▸ AIM OF THE EXERCISE: Repeat each entry as written, dropping any picture you find.

▸ Records from a data collection:
********

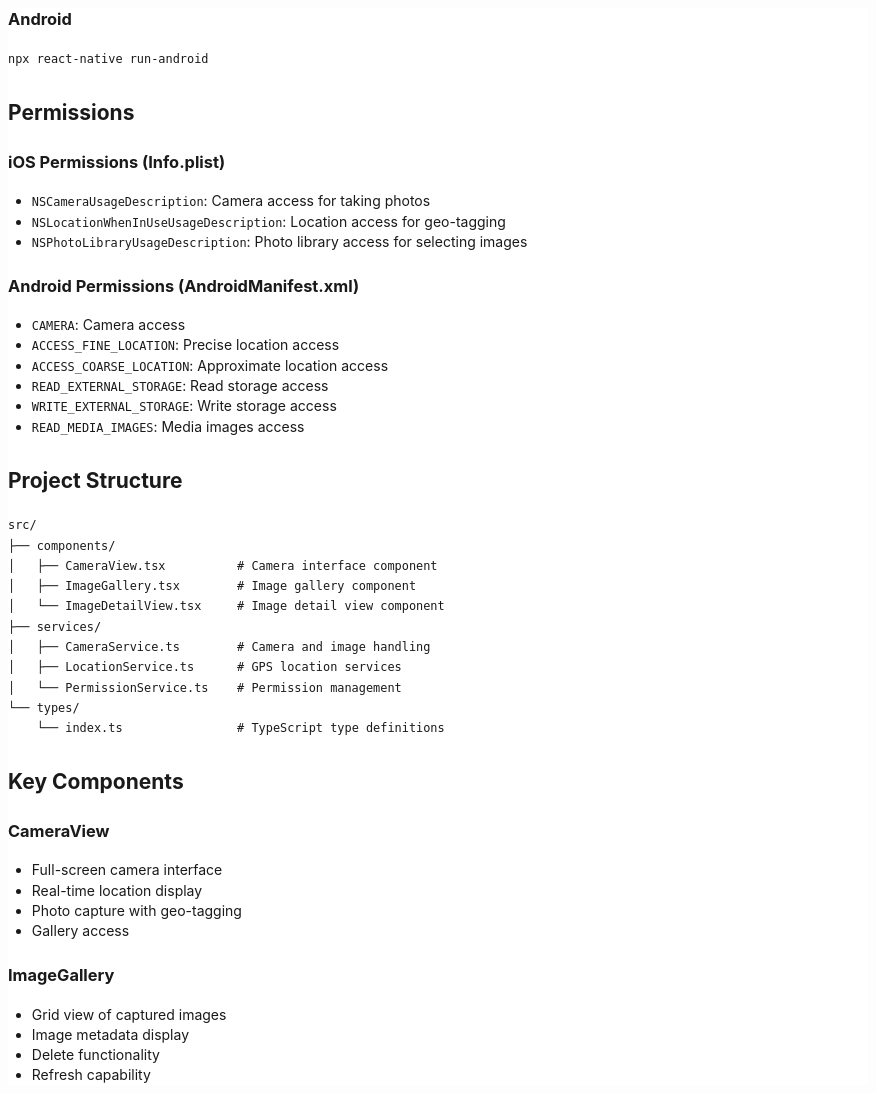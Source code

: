 ### Android
```bash
npx react-native run-android
```

## Permissions

### iOS Permissions (Info.plist)
- `NSCameraUsageDescription`: Camera access for taking photos
- `NSLocationWhenInUseUsageDescription`: Location access for geo-tagging
- `NSPhotoLibraryUsageDescription`: Photo library access for selecting images

### Android Permissions (AndroidManifest.xml)
- `CAMERA`: Camera access
- `ACCESS_FINE_LOCATION`: Precise location access
- `ACCESS_COARSE_LOCATION`: Approximate location access
- `READ_EXTERNAL_STORAGE`: Read storage access
- `WRITE_EXTERNAL_STORAGE`: Write storage access
- `READ_MEDIA_IMAGES`: Media images access

## Project Structure

```
src/
├── components/
│   ├── CameraView.tsx          # Camera interface component
│   ├── ImageGallery.tsx        # Image gallery component
│   └── ImageDetailView.tsx     # Image detail view component
├── services/
│   ├── CameraService.ts        # Camera and image handling
│   ├── LocationService.ts      # GPS location services
│   └── PermissionService.ts    # Permission management
└── types/
    └── index.ts                # TypeScript type definitions
```

## Key Components

### CameraView
- Full-screen camera interface
- Real-time location display
- Photo capture with geo-tagging
- Gallery access

### ImageGallery
- Grid view of captured images
- Image metadata display
- Delete functionality
- Refresh capability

********

▸ EXERCISE SOLUTION:
Source code

: ### Android
```bash
npx react-native run-android
```

## Permissions

### iOS Permissions (Info.plist)
- `NSCameraUsageDescription`: Camera access for taking photos
- `NSLocationWhenInUseUsageDescription`: Location access for geo-tagging
- `NSPhotoLibraryUsageDescription`: Photo library access for selecting images

### Android Permissions (AndroidManifest.xml)
- `CAMERA`: Camera access
- `ACCESS_FINE_LOCATION`: Precise location access
- `ACCESS_COARSE_LOCATION`: Approximate location access
- `READ_EXTERNAL_STORAGE`: Read storage access
- `WRITE_EXTERNAL_STORAGE`: Write storage access
- `READ_MEDIA_IMAGES`: Media images access

## Project Structure

```
src/
├── components/
│   ├── CameraView.tsx          # Camera interface component
│   ├── ImageGallery.tsx        # Image gallery component
│   └── ImageDetailView.tsx     # Image detail view component
├── services/
│   ├── CameraService.ts        # Camera and image handling
│   ├── LocationService.ts      # GPS location services
│   └── PermissionService.ts    # Permission management
└── types/
    └── index.ts                # TypeScript type definitions
```

## Key Components

### CameraView
- Full-screen camera interface
- Real-time location display
- Photo capture with geo-tagging
- Gallery access

### ImageGallery
- Grid view of captured images
- Image metadata display
- Delete functionality
- Refresh capability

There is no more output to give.